Bogotá’s Ecological and Recreational Corridor is a 50km project that seeks to protect the city’s Eastern Mountains while promoting human relationships, ethics, solidarity and ecological values among the citizens. To achive this, the project designed a regenerative planning based on three main strategies to allow the citizens access to recreational/ecological spaces along the mountain chain.

Diana Wiesner: Arquitectura y Paisaje EU., Bogotá, Colombia


The plan seeks to recover the ability of local communities to manage the interactions between a growing 8 million people metropolis and over 50 kilometers of an environmentally protected area surrounding it. Sustainable management of this urban frontier demands responsible usage of watersheds, conservation of native vegetation, and recovery and maintenance of foot-paths and basic infrastructure using traditional and environmentally friendly technologies. The key to achieving sustainability and transferability of these changes lies in involving local communities, neighbors and sponsoring agencies in adopting environmentally friendly uses of the natural spaces that lie beyond this frontier.

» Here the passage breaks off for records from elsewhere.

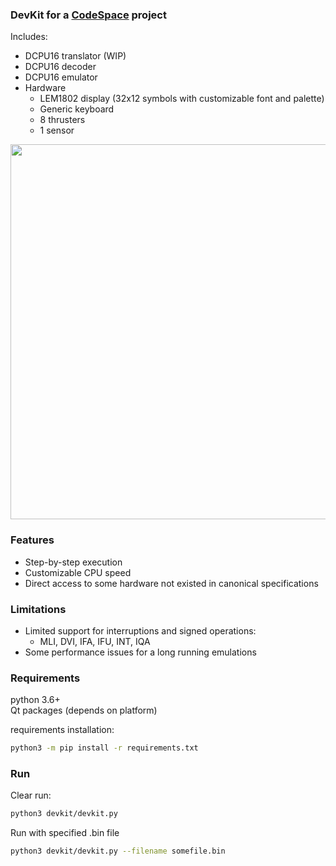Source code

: ### DevKit for a [CodeSpace](https://www.codespace-game.com) project

Includes:
* DCPU16 translator (WIP)
* DCPU16 decoder
* DCPU16 emulator
* Hardware
  * LEM1802 display (32x12 symbols with customizable font and palette)
  * Generic keyboard
  * 8 thrusters
  * 1 sensor
  
 <img src="https://user-images.githubusercontent.com/5273398/96639370-4d37f880-132a-11eb-8b8f-f6043e1fec41.gif" width="600">

### Features
* Step-by-step execution
* Customizable CPU speed
* Direct access to some hardware not existed in canonical specifications

### Limitations
* Limited support for interruptions and signed operations:
  * MLI, DVI, IFA, IFU, INT, IQA
* Some performance issues for a long running emulations

### Requirements
python 3.6+  
Qt packages (depends on platform)  

requirements installation: 
```sh
python3 -m pip install -r requirements.txt
```

### Run

Clear run: 
```sh
python3 devkit/devkit.py
```

Run with specified .bin file
```sh
python3 devkit/devkit.py --filename somefile.bin
```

The proposed natural border will offer a simple and effective solution for restoring and preserving natural ecosystems, bringing native plant and animal species into urban green areas, while promoting environmental education and responsible recreational uses of the protected areas.


The Ecological and Recreative Corridor aims to physically delimitate the borderline of the city with the Ecological Reserve, through a space of passive recreation containing parks, agro parks, vivarium of native species, learning stations among others, where the visitor becomes a hills inspector and an active part of the conservation process of these mountains.

The Project represents a strategic social and environmental venture, requiring minimal infrastructure investments, reduced up-front costs for land-acquisition, but extended social and economic benefits resulting from environmentally responsible management and socially harmonious coexistence with local communities. The total investment for the proposed 50-kilometer natural border strip is equivalent to the cost of just 4 kilometers of urban bus corridors.

The citizens’ commitment to behave in a more environmentally responsible way towards the immediate border is now evident in universities, schools, and private landowners as well, since there is a visible change in their everyday routines compared with their previous behaviors. Although the transformations resulting from the impact of the landscape on social culture might take longer than develop urban infrastructure, they germinate and multiply the spiritual value of the vast majority.